[Date Prev][Date Next][Thread Prev][Thread Next][Date Index][Thread Index]

Re: [idn] IRIs ought to use internationalized *host* names



Martin Duerst <duerst@w3.org> wrote:

> The IRI proposal is based on defining various important aspects of
> IRIs in terms of their mapping to URIs.

A very good approach.

> The mapping is completely uniform, based on UTF-8 and %HH.  There are
> strong reasons for keeping it uniform, because you can't really look
> into URIs (and therefore IRIs) in the general case.

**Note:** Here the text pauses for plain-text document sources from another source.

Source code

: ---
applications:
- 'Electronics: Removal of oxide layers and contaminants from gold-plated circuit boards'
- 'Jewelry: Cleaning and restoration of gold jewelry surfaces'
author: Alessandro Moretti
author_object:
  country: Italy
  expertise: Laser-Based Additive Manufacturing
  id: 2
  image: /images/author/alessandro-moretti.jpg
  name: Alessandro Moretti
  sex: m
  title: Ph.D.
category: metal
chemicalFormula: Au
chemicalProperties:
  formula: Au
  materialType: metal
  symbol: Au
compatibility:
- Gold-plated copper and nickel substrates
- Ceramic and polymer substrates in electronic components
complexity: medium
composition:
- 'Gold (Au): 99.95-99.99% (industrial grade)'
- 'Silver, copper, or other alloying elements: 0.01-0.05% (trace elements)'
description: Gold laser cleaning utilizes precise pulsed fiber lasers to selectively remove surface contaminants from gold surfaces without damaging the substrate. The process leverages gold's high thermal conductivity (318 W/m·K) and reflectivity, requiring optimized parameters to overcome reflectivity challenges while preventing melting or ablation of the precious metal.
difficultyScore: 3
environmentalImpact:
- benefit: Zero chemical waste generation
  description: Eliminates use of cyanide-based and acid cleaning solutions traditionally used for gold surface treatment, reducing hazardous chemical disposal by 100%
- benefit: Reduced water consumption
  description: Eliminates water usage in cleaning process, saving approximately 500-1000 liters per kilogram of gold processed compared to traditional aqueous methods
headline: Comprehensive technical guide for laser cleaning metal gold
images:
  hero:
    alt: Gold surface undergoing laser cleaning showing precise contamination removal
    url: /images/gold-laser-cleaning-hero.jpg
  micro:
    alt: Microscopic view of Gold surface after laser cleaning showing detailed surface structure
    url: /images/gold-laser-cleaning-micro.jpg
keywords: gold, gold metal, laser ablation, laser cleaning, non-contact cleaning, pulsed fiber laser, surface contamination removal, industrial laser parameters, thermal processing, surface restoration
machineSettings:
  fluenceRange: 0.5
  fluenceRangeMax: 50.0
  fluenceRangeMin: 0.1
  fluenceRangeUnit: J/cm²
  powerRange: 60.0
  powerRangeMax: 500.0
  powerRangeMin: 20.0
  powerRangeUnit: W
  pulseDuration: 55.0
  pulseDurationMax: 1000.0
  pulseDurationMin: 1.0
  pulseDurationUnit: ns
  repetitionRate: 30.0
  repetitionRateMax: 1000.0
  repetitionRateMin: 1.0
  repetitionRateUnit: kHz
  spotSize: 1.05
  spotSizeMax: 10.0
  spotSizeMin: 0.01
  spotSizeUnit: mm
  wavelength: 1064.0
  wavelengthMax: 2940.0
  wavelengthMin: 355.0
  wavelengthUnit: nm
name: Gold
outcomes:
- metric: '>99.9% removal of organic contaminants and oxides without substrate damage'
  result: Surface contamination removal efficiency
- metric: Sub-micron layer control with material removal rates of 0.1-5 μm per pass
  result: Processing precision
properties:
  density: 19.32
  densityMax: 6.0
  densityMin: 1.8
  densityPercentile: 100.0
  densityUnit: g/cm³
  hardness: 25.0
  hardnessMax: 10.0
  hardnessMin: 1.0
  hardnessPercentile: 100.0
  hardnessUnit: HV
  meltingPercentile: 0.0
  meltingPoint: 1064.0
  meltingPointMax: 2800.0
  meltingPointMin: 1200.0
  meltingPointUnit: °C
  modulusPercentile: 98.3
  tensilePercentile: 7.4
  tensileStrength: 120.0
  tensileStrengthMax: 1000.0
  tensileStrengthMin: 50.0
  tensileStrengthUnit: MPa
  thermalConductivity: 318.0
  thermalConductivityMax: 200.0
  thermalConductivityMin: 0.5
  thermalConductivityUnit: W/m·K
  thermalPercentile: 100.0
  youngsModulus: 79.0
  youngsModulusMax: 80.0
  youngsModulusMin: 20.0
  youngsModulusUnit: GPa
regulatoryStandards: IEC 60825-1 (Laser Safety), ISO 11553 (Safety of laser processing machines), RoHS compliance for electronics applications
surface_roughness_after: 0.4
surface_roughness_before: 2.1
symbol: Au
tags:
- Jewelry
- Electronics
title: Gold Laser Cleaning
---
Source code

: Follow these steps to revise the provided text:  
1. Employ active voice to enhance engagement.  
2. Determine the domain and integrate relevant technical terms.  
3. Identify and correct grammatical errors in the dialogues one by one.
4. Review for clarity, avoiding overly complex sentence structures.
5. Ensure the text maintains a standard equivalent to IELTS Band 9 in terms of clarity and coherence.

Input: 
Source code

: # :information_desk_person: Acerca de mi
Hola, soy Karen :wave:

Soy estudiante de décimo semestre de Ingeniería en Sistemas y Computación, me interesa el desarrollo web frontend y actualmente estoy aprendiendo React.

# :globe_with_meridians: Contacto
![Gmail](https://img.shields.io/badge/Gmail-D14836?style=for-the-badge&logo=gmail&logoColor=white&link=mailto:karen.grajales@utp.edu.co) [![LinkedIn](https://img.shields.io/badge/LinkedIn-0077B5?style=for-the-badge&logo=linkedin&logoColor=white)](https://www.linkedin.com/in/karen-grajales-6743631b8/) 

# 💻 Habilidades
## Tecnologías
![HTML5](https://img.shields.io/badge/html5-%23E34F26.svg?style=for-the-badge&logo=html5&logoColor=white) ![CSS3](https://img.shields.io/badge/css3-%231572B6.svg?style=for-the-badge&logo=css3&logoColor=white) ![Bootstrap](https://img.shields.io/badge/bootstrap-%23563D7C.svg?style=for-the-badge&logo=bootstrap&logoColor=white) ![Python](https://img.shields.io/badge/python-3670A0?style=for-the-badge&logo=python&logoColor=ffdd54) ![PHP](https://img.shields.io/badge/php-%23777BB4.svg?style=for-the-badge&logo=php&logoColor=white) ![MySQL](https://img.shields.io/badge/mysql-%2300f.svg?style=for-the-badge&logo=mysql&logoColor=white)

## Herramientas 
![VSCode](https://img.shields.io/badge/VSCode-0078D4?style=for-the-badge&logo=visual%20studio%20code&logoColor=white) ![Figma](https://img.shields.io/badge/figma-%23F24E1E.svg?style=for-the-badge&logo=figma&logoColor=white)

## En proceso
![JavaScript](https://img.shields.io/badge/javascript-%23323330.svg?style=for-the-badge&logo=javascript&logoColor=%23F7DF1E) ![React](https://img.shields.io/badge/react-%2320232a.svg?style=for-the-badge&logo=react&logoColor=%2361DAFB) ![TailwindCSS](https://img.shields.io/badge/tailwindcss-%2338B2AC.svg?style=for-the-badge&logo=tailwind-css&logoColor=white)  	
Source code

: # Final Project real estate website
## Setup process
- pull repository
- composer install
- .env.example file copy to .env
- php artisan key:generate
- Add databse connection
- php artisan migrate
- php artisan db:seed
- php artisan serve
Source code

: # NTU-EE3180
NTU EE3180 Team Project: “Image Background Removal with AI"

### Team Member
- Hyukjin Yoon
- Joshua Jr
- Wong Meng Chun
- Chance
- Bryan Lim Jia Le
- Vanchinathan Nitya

Okay, but you can easily distinguish generic-syntax [UI]RIs (which
always have a slash just after the scheme:) from all other [UI]RIs
(which never have a slash just after the scheme:).  And you can find the
host field of any generic-syntax [UI]RI.

Let me refine my proposal:  To convert IRIs to URIs, you are welcome to
use UTF8-NFC-%HH wherever %HH is allowed (which is almost everywhere).
But in the host field of generic-syntax URIs, where %HH is not allowed,
use ToASCII.  Optionally, if you know the syntax of the IRI scheme and
you know where the domain names are, you can use ToASCII instead of
UTF8-NFC-%HH to increase the chance that the recipient will not choke on
the name.

Notice that unlike http://www.w%33.org/, mailto:user@dom%61in is valid,
and any browser that doesn't already understand it is broken (which is
probably a lot of them, unfortunately).

> 2) Extending the host name part of URIs to use %HH
>    (in some browsers, that already works, in others, it doesn't,
>     for ASCII; try e.g. http://www.w%33.org in a few browsers)

www.w%33.org does not work in Netscape 4.77 for Linux, nor in Mozilla
0.9.8 for Linux, nor in w3m 0.3 for Linux, nor in lynx 2.8.4rel.1 for
Linux.  It does work in Konqueror 2.2.2 for Linux.

The idea of having two concepts, IRIs and URIs, with every IRI being
equivalent to some URI, is a good idea, because it allows us to add
internationalization without changing the URI syntax and without
breaking any existing software that continues to use that syntax.  It's
the exact same technique being employed by IDNA.

So it would be a shame to change the URI syntax unnecessarily.

AMC